Yes it seems so. There are some other items which seem "interesting" as well:

> /FasterRebuild2 
> Increase speed for a build which updates a single file

> Increase speed for a build wich updates a single file 
> We often edit a single file and then do a build. And the result is that we
> spend 80% of the time linking the kernel. So an obvious improvement for the
> kernel community would be to improve the speed of the linker (and decrease
> memory footprint).

What about http://lwn.net/Articles/274212/ ?
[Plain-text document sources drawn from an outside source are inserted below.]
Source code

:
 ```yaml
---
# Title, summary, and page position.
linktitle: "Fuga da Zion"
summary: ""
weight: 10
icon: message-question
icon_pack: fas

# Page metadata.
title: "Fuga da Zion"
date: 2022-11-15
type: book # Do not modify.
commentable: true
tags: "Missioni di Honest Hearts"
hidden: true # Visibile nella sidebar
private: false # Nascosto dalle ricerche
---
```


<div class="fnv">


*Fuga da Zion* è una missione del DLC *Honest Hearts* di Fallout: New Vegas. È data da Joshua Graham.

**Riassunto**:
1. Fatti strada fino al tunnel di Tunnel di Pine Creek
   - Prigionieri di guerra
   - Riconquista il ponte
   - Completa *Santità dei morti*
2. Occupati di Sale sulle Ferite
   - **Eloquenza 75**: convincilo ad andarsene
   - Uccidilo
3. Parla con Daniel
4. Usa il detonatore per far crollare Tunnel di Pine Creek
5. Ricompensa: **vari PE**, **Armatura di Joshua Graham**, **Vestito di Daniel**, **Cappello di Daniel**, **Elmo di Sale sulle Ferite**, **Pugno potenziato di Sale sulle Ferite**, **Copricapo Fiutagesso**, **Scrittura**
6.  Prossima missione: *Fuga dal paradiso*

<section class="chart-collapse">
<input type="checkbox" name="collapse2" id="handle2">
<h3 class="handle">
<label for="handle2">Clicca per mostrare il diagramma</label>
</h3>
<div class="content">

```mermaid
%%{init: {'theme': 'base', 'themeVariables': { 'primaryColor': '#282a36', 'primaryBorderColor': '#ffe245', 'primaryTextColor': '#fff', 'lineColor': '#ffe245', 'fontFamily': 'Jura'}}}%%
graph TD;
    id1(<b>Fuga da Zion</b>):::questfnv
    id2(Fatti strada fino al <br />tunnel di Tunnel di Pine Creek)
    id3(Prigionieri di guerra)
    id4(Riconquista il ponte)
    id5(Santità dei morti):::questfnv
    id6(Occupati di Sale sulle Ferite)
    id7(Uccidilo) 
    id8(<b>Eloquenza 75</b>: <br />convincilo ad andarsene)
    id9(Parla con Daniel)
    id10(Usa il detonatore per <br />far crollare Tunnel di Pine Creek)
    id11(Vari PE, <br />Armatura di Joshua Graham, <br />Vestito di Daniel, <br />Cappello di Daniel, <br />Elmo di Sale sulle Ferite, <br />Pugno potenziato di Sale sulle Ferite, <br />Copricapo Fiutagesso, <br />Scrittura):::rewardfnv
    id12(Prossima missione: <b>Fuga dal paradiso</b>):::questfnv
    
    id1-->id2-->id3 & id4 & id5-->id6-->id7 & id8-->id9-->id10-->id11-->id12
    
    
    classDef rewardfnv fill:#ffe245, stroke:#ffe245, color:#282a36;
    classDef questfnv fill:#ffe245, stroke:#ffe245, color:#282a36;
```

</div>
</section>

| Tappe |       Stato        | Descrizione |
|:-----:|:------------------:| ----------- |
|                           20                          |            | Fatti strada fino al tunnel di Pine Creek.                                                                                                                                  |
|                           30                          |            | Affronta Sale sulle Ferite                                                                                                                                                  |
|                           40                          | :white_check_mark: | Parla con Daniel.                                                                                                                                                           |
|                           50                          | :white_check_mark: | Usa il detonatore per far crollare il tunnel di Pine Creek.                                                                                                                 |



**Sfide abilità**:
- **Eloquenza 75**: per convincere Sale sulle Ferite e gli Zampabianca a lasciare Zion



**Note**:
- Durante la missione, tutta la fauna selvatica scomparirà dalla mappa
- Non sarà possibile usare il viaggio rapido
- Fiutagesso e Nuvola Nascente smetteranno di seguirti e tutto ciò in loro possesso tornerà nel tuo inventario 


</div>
> Asynchronous System Calls

> The other issue with the current asynchronous APIs is that it is very
> difficult to use. Going to a queue based asynchronous api with a
> "select()"able method of managing the results will provide a more stable
> programming environment. In effect, somthing similar to epoll may do the
> trick.

Signalfd (see http://lwn.net/Articles/225714/ ) probably solves this
part.

> /CorrectnessProofs 
> Proof that caching/buffering/transactions/syncs are handled correctly.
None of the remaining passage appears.